Exercise data >>
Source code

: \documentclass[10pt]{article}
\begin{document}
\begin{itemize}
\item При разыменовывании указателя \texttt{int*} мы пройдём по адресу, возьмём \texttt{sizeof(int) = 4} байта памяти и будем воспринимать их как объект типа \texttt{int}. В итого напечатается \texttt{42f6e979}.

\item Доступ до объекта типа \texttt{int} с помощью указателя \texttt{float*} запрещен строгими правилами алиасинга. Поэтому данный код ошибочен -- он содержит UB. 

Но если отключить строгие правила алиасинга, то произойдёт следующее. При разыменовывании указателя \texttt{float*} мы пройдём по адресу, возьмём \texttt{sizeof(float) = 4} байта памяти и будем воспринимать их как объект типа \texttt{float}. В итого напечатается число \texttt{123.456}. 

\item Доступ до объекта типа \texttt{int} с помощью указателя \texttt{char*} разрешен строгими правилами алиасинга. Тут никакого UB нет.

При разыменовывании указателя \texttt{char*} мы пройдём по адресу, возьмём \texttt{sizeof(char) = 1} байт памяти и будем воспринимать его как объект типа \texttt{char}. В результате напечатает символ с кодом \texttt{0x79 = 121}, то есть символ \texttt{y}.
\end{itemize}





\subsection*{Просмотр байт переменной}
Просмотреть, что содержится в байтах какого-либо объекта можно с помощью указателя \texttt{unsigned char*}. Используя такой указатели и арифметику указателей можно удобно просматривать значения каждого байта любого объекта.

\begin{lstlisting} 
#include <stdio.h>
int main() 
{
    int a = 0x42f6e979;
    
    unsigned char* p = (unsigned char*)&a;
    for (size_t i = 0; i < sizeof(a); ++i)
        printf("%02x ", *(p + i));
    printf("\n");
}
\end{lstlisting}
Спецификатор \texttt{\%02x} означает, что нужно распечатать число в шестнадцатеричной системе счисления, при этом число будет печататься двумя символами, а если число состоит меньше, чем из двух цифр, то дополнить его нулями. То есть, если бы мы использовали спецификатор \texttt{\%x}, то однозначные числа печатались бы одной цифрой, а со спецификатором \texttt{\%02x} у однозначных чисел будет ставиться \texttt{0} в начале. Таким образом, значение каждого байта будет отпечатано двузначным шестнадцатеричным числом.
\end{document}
==
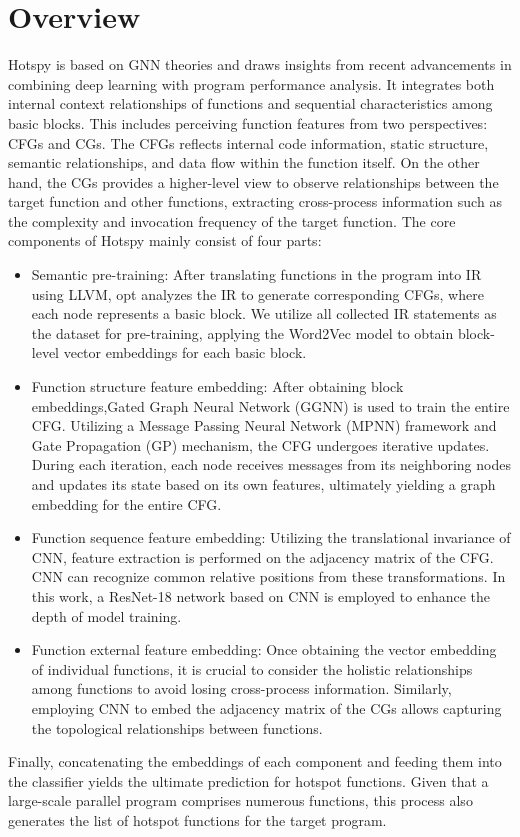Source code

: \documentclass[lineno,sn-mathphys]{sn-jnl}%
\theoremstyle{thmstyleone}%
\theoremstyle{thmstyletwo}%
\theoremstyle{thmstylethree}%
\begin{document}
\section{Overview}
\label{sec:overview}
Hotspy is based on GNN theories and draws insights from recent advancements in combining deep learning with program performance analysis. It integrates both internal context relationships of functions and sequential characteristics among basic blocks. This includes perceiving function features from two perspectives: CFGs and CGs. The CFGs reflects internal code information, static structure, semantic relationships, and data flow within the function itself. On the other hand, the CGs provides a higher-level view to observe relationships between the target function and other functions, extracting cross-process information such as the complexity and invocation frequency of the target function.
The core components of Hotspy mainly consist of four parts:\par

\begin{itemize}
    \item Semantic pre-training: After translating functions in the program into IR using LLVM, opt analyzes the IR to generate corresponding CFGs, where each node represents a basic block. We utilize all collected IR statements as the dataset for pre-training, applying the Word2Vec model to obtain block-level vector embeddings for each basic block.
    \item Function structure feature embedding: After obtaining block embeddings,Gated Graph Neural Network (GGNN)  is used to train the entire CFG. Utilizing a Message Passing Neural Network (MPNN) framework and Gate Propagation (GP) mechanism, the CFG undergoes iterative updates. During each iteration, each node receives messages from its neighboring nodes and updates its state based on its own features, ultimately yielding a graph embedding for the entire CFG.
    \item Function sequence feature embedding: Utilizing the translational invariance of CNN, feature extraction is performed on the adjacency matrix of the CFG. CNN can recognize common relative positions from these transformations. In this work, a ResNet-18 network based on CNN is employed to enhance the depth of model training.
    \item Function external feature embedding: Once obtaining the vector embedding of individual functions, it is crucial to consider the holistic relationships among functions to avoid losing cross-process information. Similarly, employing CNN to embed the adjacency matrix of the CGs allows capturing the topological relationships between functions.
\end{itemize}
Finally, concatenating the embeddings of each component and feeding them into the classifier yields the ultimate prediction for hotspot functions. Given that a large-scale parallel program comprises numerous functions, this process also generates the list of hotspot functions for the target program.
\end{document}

What is needed >> Everything from the line with "он содержит UB." through the line with "никакого UB нет." in the listing above must be retyped exactly, with nothing added.

Response to this exercise >>
\item Доступ до объекта типа \texttt{int} с помощью указателя \texttt{float*} запрещен строгими правилами алиасинга. Поэтому данный код ошибочен -- он содержит UB. 

Но если отключить строгие правила алиасинга, то произойдёт следующее. При разыменовывании указателя \texttt{float*} мы пройдём по адресу, возьмём \texttt{sizeof(float) = 4} байта памяти и будем воспринимать их как объект типа \texttt{float}. В итого напечатается число \texttt{123.456}. 

\item Доступ до объекта типа \texttt{int} с помощью указателя \texttt{char*} разрешен строгими правилами алиасинга. Тут никакого UB нет.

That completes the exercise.